The Capitals are a good example of a light travel schedule. They have the advantage of playing in the Metropolitan Division; a division in which all its teams are in proximity. Geographically speaking, Washington’s farthest divisional opponent is Columbus, approximately 420 miles separate the two cities. Meanwhile, in the Jets’ case, their shortest trip would be to St. Paul to visit the Minnesota Wild, 460 miles away.
“[The Capitals] have the ability to have more traditional practices,” Dr. Slaunwhite continued. “Everything is a balance. We feel like, ‘yeah we need practices, we need guys to maintain their skill and chemistry,’ but at the end of the day we need them to be as fresh and as prepared as possible for the games.”
This map shows the location of each NHL team, and the color denotes what division they’re in. This makes it easy to visualize how far the Jets have to travel for every game. Though the Oilers, Flames, and Canucks — all colored in red for the Pacific Division — also seem isolated, they have it better off than teams like the Jets and the Avalanche. Teams in the Pacific are in clusters: one in western Canada and one in California/Arizona. Even when they’re traveling from one cluster to the other, so to speak, road trips are made that much easier because teams can play a few games within a short distance.
Jets head coach Paul Maurice on Tuesday, following a loss at home, confirmed that their recent travel schedule was a big reason they couldn’t keep the momentum going.
“We played six straight fantastic, full-on periods,” Maurice said, referring to the road wins against the Blues and Blackhawks. But he continued to say that “we were just struggling to find some legs” against the Red Wings on Tuesday.
How did the Jets find success on their most recent road trip?
Key to Success: Fortified Defense
In both of the games against the Blackhawks and the Blues, the Jets found success in their strong defense.

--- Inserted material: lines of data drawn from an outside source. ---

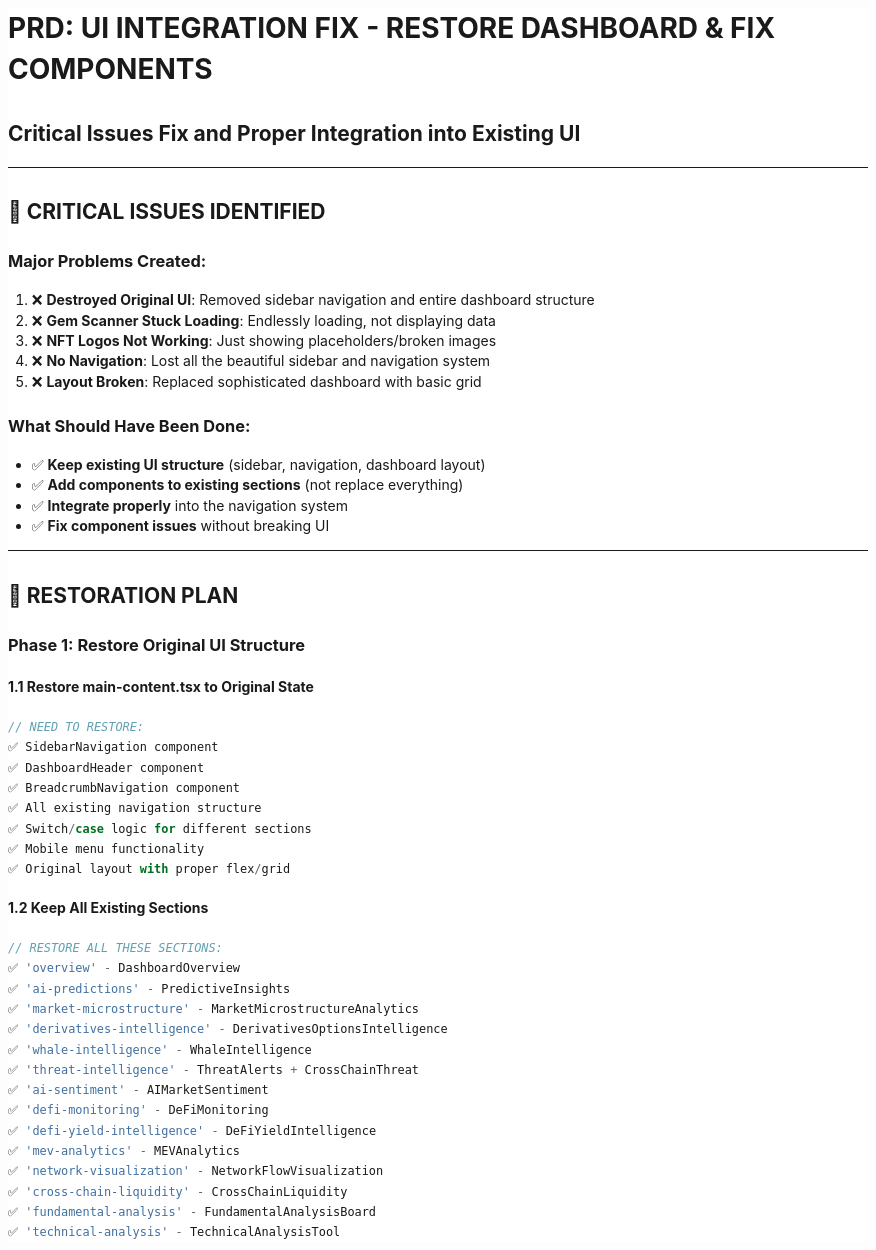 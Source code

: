 # PRD: UI INTEGRATION FIX - RESTORE DASHBOARD & FIX COMPONENTS
## Critical Issues Fix and Proper Integration into Existing UI

---

## 🚨 **CRITICAL ISSUES IDENTIFIED**

### **Major Problems Created:**
1. ❌ **Destroyed Original UI**: Removed sidebar navigation and entire dashboard structure
2. ❌ **Gem Scanner Stuck Loading**: Endlessly loading, not displaying data
3. ❌ **NFT Logos Not Working**: Just showing placeholders/broken images
4. ❌ **No Navigation**: Lost all the beautiful sidebar and navigation system
5. ❌ **Layout Broken**: Replaced sophisticated dashboard with basic grid

### **What Should Have Been Done:**
- ✅ **Keep existing UI structure** (sidebar, navigation, dashboard layout)
- ✅ **Add components to existing sections** (not replace everything)
- ✅ **Integrate properly** into the navigation system
- ✅ **Fix component issues** without breaking UI

---

## 🎯 **RESTORATION PLAN**

### **Phase 1: Restore Original UI Structure**

#### **1.1 Restore main-content.tsx to Original State**
```typescript
// NEED TO RESTORE:
✅ SidebarNavigation component
✅ DashboardHeader component  
✅ BreadcrumbNavigation component
✅ All existing navigation structure
✅ Switch/case logic for different sections
✅ Mobile menu functionality
✅ Original layout with proper flex/grid
```

#### **1.2 Keep All Existing Sections**
```typescript
// RESTORE ALL THESE SECTIONS:
✅ 'overview' - DashboardOverview
✅ 'ai-predictions' - PredictiveInsights  
✅ 'market-microstructure' - MarketMicrostructureAnalytics
✅ 'derivatives-intelligence' - DerivativesOptionsIntelligence
✅ 'whale-intelligence' - WhaleIntelligence
✅ 'threat-intelligence' - ThreatAlerts + CrossChainThreat
✅ 'ai-sentiment' - AIMarketSentiment
✅ 'defi-monitoring' - DeFiMonitoring
✅ 'defi-yield-intelligence' - DeFiYieldIntelligence
✅ 'mev-analytics' - MEVAnalytics
✅ 'network-visualization' - NetworkFlowVisualization
✅ 'cross-chain-liquidity' - CrossChainLiquidity
✅ 'fundamental-analysis' - FundamentalAnalysisBoard
✅ 'technical-analysis' - TechnicalAnalysisTool
```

“That was the most tired I’ve ever been playing hockey,” goalie Connor Hellebuyck told the Winnipeg Sun following Sunday’s game in Chicago. Despite the Blackhawks registering only 13 shots through the first two periods, they had streaks of strong pressure, particularly when they were down in the third period.

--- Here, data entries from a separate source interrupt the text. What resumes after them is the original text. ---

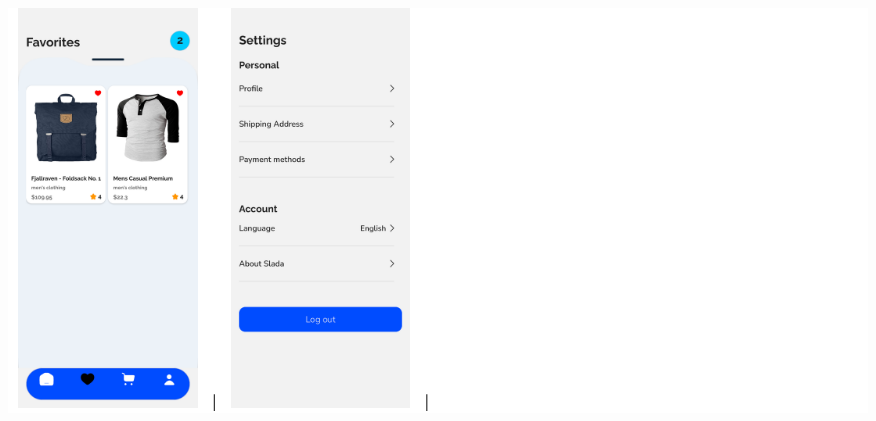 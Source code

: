 <img src="screenshotrs/Screenshot_20250611-141453.png" width="200" height="400" /> | <img src="screenshotrs/Screenshot_20250611-141617.png" width="200" height="400" /> | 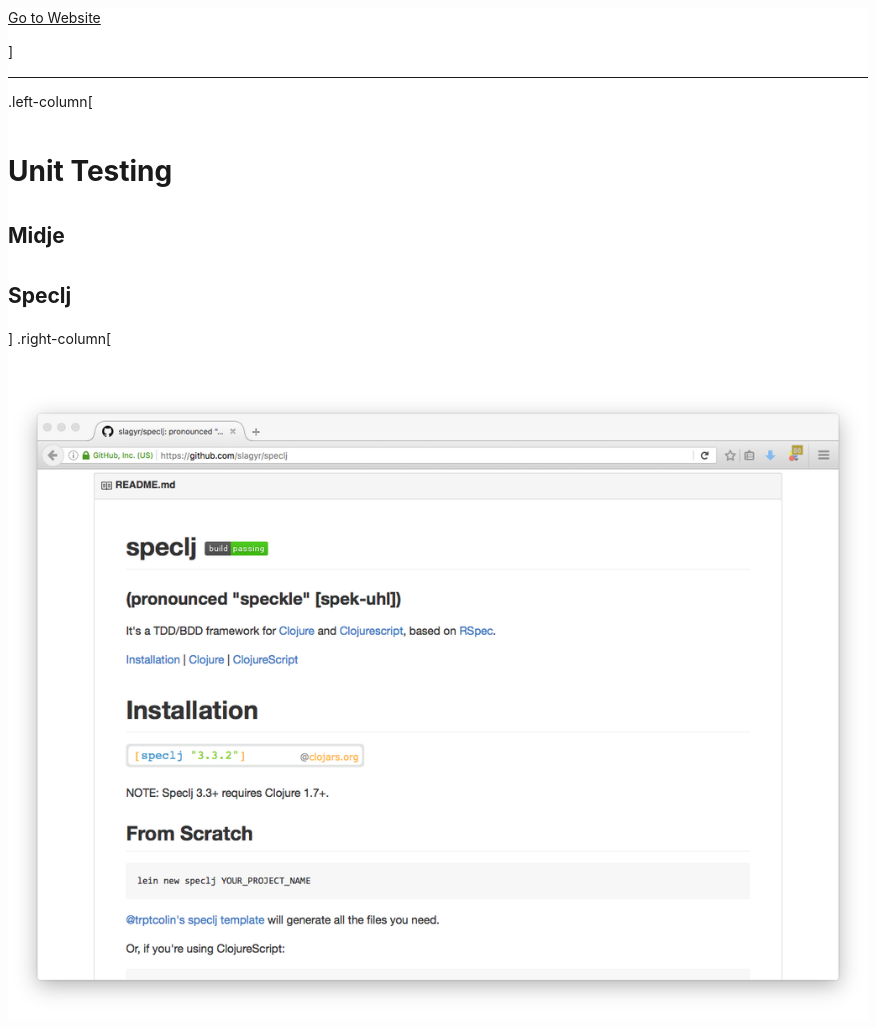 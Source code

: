 <a id="join-button" target="_blank" class="btn btn-link btn-lg" href="https://github.com/marick/Midje">
    Go to Website
</a>

]

---

.left-column[
# Unit Testing
## Midje
## Speclj
]
.right-column[
<br><br><br>
![speclj](picts/speclj.png)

Seven of the 25 shots Hellebuyck faced came in the final four minutes of the third period, including four during a late Blackhawks power play.
“The guys in front of me were doing everything,” Hellebuyck continued, referring to the Winnipeg D during that four-minute frenzy. “They’re battling twice as hard and especially in a back-to-back you could see that they really wanted it. They were battling extremely hard and when guys are laying out to block a shot on the PK with two minutes left you know they’ve really bought into the system and they really want it.”
The Jets will continue the search for their penicillin when they face the Oilers and Flames in back-to-back games on the road this weekend.
Emma Miller is a journalist-in-the-making with a passion for all things hockey. She is currently studying Journalism at Ithaca College, where she received the Rod Serling Communications Scholarship for excellence in the field of communications. Before her venture as a Winnipeg Jets contributor for THW, Emma completed several internships with Swimming World Magazine which allowed her to explore her love of on-the-fly sports journalism and live radio broadcasting. She is also proud to have been recognized by the Garden State Scholastic Press Association for Honorable Mention in Sports Writing across all high school journalists in the state of New Jersey. Above all else, Emma wants to convey her love for the sport of hockey through her writing and hopes to gain experience for a possible career in this field. You can follow Emma on Twitter at @emiller04 or shoot her an email at firstname.lastname@example.org.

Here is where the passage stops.